X-ray pictures and a video screen and computer-aided workstation
may be used to guide by the surgeon into the treatment region.
Improved imaging and video or computer guidance systems have the
potential to reduce the amount of tissue removal required to access
and treat the injured tissue or structures. Sometimes an endoscope
is inserted to view the intradiscal and perivertebral area.
[0012] As shown in FIG. 8, percutaneous access to the herniated
disc 12' may be provided by introducing a needle 60 (typically a 17
or 18 gauge needle) into the patient's spine. As is typical with
most hernias, the herniated region 46 of the disc 12' resides on
the posterior side of the disc 12'. Due to the presence of the
spinal cord 34 and the posterior portion of the vertebra, namely
the lamina 20, introduction of the needle 60 from a direct
posterior position cannot be easily accomplished. Thus, unlike open
discectomy or microdiscectomy, which typically involves performing
a laminectomy or laminotomy to directly access the herniated region
of the disc, the herniated region 46 of the disc 12' cannot be
directly accessed using the percutaneous approach. As such, the
needle 60 must be introduced into the disc 12' via a standard
extra-pedicular posterior-lateral approach.
[0013] A probe 62 with an ablative element 64, which may remove
tissue using chemical, mechanical, or thermal/heat (radio frequency
energy or laser) means, may then be introduced through the needle
60 and into the disc 12' to remove nuclear tissue 40 from the
center of the disc 12', as illustrated in FIG. 9. This can
typically be accomplished by moving the probe 62 back and forth
during the ablation process to create channels 66 (where tissue has
been removed) within the disc 12'. As a result, the disc 12'
decompresses, thereby relieving pressure between the herniated
region 46 of the disc 12' and the spinal cord 34 and nerve root 36.
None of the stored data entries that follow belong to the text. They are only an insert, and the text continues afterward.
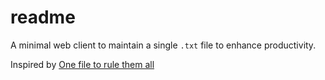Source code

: # readme

A minimal web client to maintain a single `.txt` file to enhance productivity.

Inspired by [One file to rule them all](https://jeffhuang.com/productivity_text_file/)
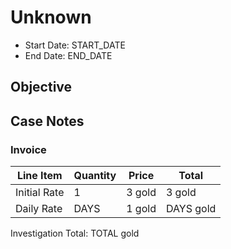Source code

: # Unknown

- Start Date: START_DATE
- End Date: END_DATE

## Objective

## Case Notes

### Invoice

| Line Item    | Quantity | Price  | Total     |
| ------------ | -------- | ------ | --------- |
| Initial Rate | 1        | 3 gold | 3 gold    |
| Daily Rate   | DAYS     | 1 gold | DAYS gold |

Investigation Total: TOTAL gold
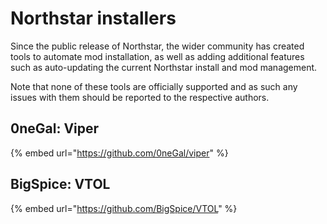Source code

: # Northstar installers

Since the public release of Northstar, the wider community has created tools to automate mod installation, as well as adding additional features such as auto-updating the current Northstar install and mod management.

Note that none of these tools are officially supported and as such any issues with them should be reported to the respective authors.

## **0neGal:** Viper

{% embed url="https://github.com/0neGal/viper" %}

## **BigSpice:** VTOL

{% embed url="https://github.com/BigSpice/VTOL" %}

<!--
这部分要不就写成国服VTOL的指南吧，不过我没用过也不知道怎么写
-->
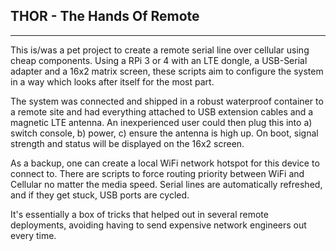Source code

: ## THOR - The Hands Of Remote 
---------------------------------------------------------

This is/was a pet project to create a remote serial line over cellular using cheap components. Using a RPi 3 or 4 with an LTE dongle, a USB-Serial adapter and a 16x2 matrix screen, these scripts aim to configure the system in a way which looks after itself for the most part. 

The system was connected and shipped in a robust waterproof container to a remote site and had everything attached to USB extension cables and a magnetic LTE antenna. An inexperienced user could then plug this into a) switch console, b) power, c) ensure the antenna is high up. On boot, signal strength and status will be displayed on the 16x2 screen.

As a backup, one can create a local WiFi network hotspot for this device to connect to. There are scripts to force routing priority between WiFi and Cellular no matter the media speed.
Serial lines are automatically refreshed, and if they get stuck, USB ports are cycled. 

It's essentially a box of tricks that helped out in several remote deployments, avoiding having to send expensive network engineers out every time.
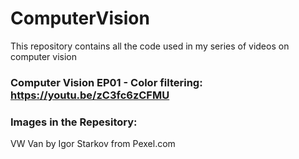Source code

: # ComputerVision
This repository contains all the code used in my series of videos on computer vision

### Computer Vision EP01 - Color filtering: https://youtu.be/zC3fc6zCFMU


### Images in the Repesitory:
VW Van by Igor Starkov from Pexel.com
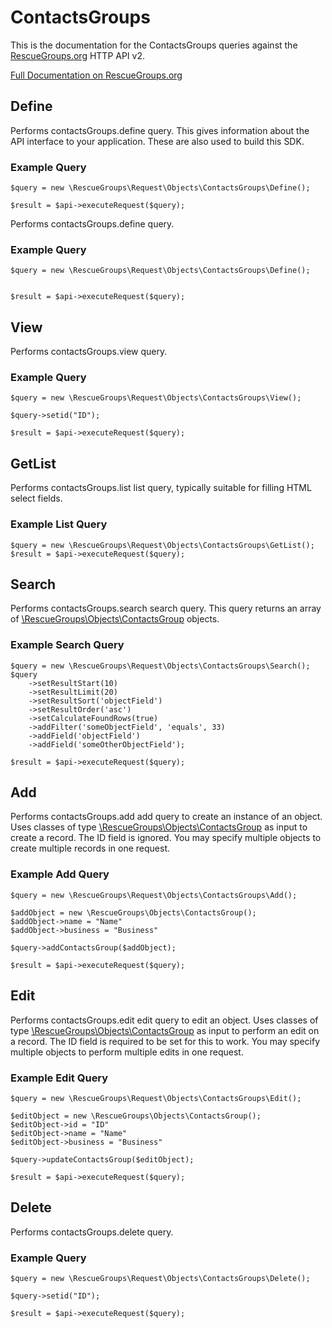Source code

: # ContactsGroups

This is the documentation for the ContactsGroups queries against the [RescueGroups.org](https://www.rescuegroups.org/) HTTP API v2.

[Full Documentation on RescueGroups.org](https://userguide.rescuegroups.org/display/APIDG/Object+definitions#Objectdefinitions-contactsGroups)

## Define
Performs contactsGroups.define query. This gives information about the API interface to your application. These are also used to build this SDK.

### Example Query

    $query = new \RescueGroups\Request\Objects\ContactsGroups\Define();

    $result = $api->executeRequest($query);
Performs contactsGroups.define query.

### Example Query

    $query = new \RescueGroups\Request\Objects\ContactsGroups\Define();


    $result = $api->executeRequest($query);

## View
Performs contactsGroups.view query.

### Example Query

    $query = new \RescueGroups\Request\Objects\ContactsGroups\View();

    $query->setid("ID");

    $result = $api->executeRequest($query);

## GetList
Performs contactsGroups.list list query, typically suitable for filling HTML select fields.

### Example List Query

    $query = new \RescueGroups\Request\Objects\ContactsGroups\GetList();
    $result = $api->executeRequest($query);
## Search
Performs contactsGroups.search search query. This query returns an array of [\RescueGroups\Objects\ContactsGroup](../../../src/Objects/ContactsGroup.php) objects.

### Example Search Query

    $query = new \RescueGroups\Request\Objects\ContactsGroups\Search();
    $query
        ->setResultStart(10)
        ->setResultLimit(20)
        ->setResultSort('objectField')
        ->setResultOrder('asc')
        ->setCalculateFoundRows(true)
        ->addFilter('someObjectField', 'equals', 33)
        ->addField('objectField')
        ->addField('someOtherObjectField');

    $result = $api->executeRequest($query);
## Add
Performs contactsGroups.add add query to create an instance of an object. Uses classes of type [\RescueGroups\Objects\ContactsGroup](../../../src/Objects/ContactsGroup.php) as input to create a record. The ID field is ignored. You may specify multiple objects to create multiple records in one request.

### Example Add Query

    $query = new \RescueGroups\Request\Objects\ContactsGroups\Add();

    $addObject = new \RescueGroups\Objects\ContactsGroup();
    $addObject->name = "Name"
    $addObject->business = "Business"

    $query->addContactsGroup($addObject);

    $result = $api->executeRequest($query);
## Edit
Performs contactsGroups.edit edit query to edit an object. Uses classes of type [\RescueGroups\Objects\ContactsGroup](../../../src/Objects/ContactsGroup.php) as input to perform an edit on a record. The ID field is required to be set for this to work. You may specify multiple objects to perform multiple edits in one request.

### Example Edit Query

    $query = new \RescueGroups\Request\Objects\ContactsGroups\Edit();

    $editObject = new \RescueGroups\Objects\ContactsGroup();
    $editObject->id = "ID"
    $editObject->name = "Name"
    $editObject->business = "Business"

    $query->updateContactsGroup($editObject);

    $result = $api->executeRequest($query);
## Delete
Performs contactsGroups.delete query.

### Example Query

    $query = new \RescueGroups\Request\Objects\ContactsGroups\Delete();

    $query->setid("ID");

    $result = $api->executeRequest($query);

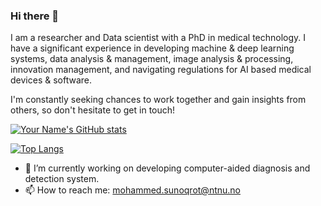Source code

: ### Hi there 👋

I am a researcher and Data scientist with a PhD in medical technology.
I have a significant experience in developing machine & deep learning systems, data analysis & management,
image analysis & processing, innovation management, and navigating regulations for AI based medical devices & software.

I'm constantly seeking chances to work together and gain insights from others, so don't hesitate to get in touch!

[![Your Name's GitHub stats](https://github-readme-stats.vercel.app/api?username=MohammedSunoqrot&show_icons=true&theme=radical)](https://github.com/MohammedSunoqrot/github-readme-stats)

[![Top Langs](https://github-readme-stats.vercel.app/api/top-langs/?username=MohammedSunoqrot&layout=compact&theme=radical)](https://github.com/MohammedSunoqrot/github-readme-stats)

- 🔭 I’m currently working on developing computer-aided diagnosis and detection system.
- 📫 How to reach me: mohammed.sunoqrot@ntnu.no 
<!--
**MohammedSunoqrot/MohammedSunoqrot** is a ✨ _special_ ✨ repository because its `README.md` (this file) appears on your GitHub profile.

Here are some ideas to get you started:

- 🔭 I’m currently working on ...
- 🌱 I’m currently learning ...
- 👯 I’m looking to collaborate on ...
- 🤔 I’m looking for help with ...
- 💬 Ask me about ...
- 📫 How to reach me: ...
- 😄 Pronouns: ...
- ⚡ Fun fact: ...
-->
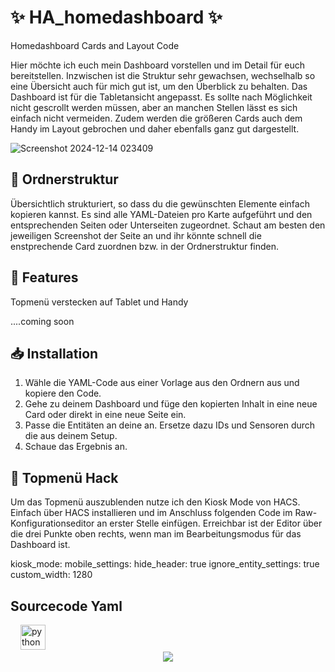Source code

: # ✨ HA_homedashboard ✨ 
Homedashboard Cards and Layout Code 

Hier möchte ich euch mein Dashboard vorstellen und im Detail für euch bereitstellen. Inzwischen ist die Struktur sehr gewachsen, wechselhalb so eine Übersicht auch für mich gut ist, um den Überblick zu behalten.
Das Dashboard ist für die Tabletansicht angepasst. Es sollte nach Möglichkeit nicht gescrollt werden müssen, aber an manchen Stellen lässt es sich einfach nicht vermeiden. Zudem werden die größeren Cards auch dem Handy im Layout gebrochen und daher ebenfalls ganz gut dargestellt.

![Screenshot 2024-12-14 023409](https://github.com/user-attachments/assets/499c5656-9474-4ca0-a2da-a24616f3e1ec)

## 📂 Ordnerstruktur
Übersichtlich strukturiert, so dass du die gewünschten Elemente einfach kopieren kannst. Es sind alle YAML-Dateien pro Karte aufgeführt und den entsprechenden Seiten oder Unterseiten zugeordnet. 
Schaut am besten den jeweiligen Screenshot der Seite an und ihr könnte schnell die enstprechende Card zuordnen bzw. in der Ordnerstruktur finden.

## 📖 Features

Topmenü verstecken auf Tablet und Handy

....coming soon

## 📥 Installation
1. Wähle die YAML-Code aus einer Vorlage aus den Ordnern aus und kopiere den Code.
2. Gehe zu deinem Dashboard und füge den kopierten Inhalt in eine neue Card oder direkt in eine neue Seite ein.
3. Passe die Entitäten an deine an. Ersetze dazu IDs und Sensoren durch die aus deinem Setup.
4. Schaue das Ergebnis an. 

## 💬 Topmenü Hack

Um das Topmenü auszublenden nutze ich den Kiosk Mode von HACS.
Einfach über HACS installieren und im Anschluss folgenden Code im Raw-Konfigurationseditor an erster Stelle einfügen.
Erreichbar ist der Editor über die drei Punkte oben rechts, wenn man im Bearbeitungsmodus für das Dashboard ist.

kiosk_mode:
  mobile_settings:
    hide_header: true
    ignore_entity_settings: true
    custom_width: 1280

## Sourcecode Yaml

<div align="left">
  <img width="12" />
  <img src="https://cdn.jsdelivr.net/gh/devicons/devicon/icons/python/python-original.svg" height="40" alt="python logo"  />
</div>

<div align="center">
  <img src="https://profile-counter.glitch.me/jayjojayson/count.svg?"  />
</div>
The extruded disc may not be effectively treated by decompressing
the center of the disc. Also, sequestered hernias cannot be treated
in this manner, since nuclear fragments will still remain in the
spinal canal after decompression of the disc 12'.
[0014] Because the nuclear tissue 40 that is removed from the disc
12' is relatively far away from the herniated disc portion, the
effectiveness of the decompression may be limited. In the case of
ablative means that uses RF energy, the amount of tissue ablated is
limited by heat dispersion, and must be compensated for by moving
the probe 64 within the disc 12'. Increasing generator output has
been unsuccessful for increasing lesion diameter, because an
increased wattage is associated with a local increase of
temperature to more than 100.degree. C., which induces tissue
vaporization and charring. This, then, increases local tissue
impedance, limiting RF deposition, and therefore heat diffusion and
associated coagulation necrosis. The increased temperature may also
have risk of nerve injury.
[0015] There, thus, remains a need to provide an improved means for
percutaneously treating herniated intervertebral discs using RF
tissue ablation.
SUMMARY OF THE INVENTION
[0016] A method of treating an intervertebral disc is provided. The
method comprises introducing a probe with an electrode into contact
with the nucleus pulposus of the disc. In one method, the probe may
be percutaneously introduced into the disc, but may alternatively
be introduced into the disc in any one of a variety of other
manners. The method further comprises conveying radio frequency
ablation energy from the electrode into the nucleus pulposus of the
disc. For example, if the disc has a herniated region, the
electrode can be placed into contact with the nucleus pulposus
within the herniated region (e.g., by steering the electrode), and
the ablation energy can be conveyed directly into the herniated
region. The electrode can also be placed into contact near the
center region of the disc, in which case, the ablation energy can
be conveyed into the center region. In any event, tissue is
removed, which may decompress the disc or provide some other
therapeutic result. The method further comprises circulating a
cooling medium through the probe in thermal contact with the
electrode. The cooling fluid may be chilled, e.g., to a temperature
of 5.degree. C.-10.degree. C., or may be at room temperature. In
one method, the cooling medium is circulated into thermal contact
with the electrode during the ablation process. By cooling the
electrode, tissue is more efficiently ablated from the disc.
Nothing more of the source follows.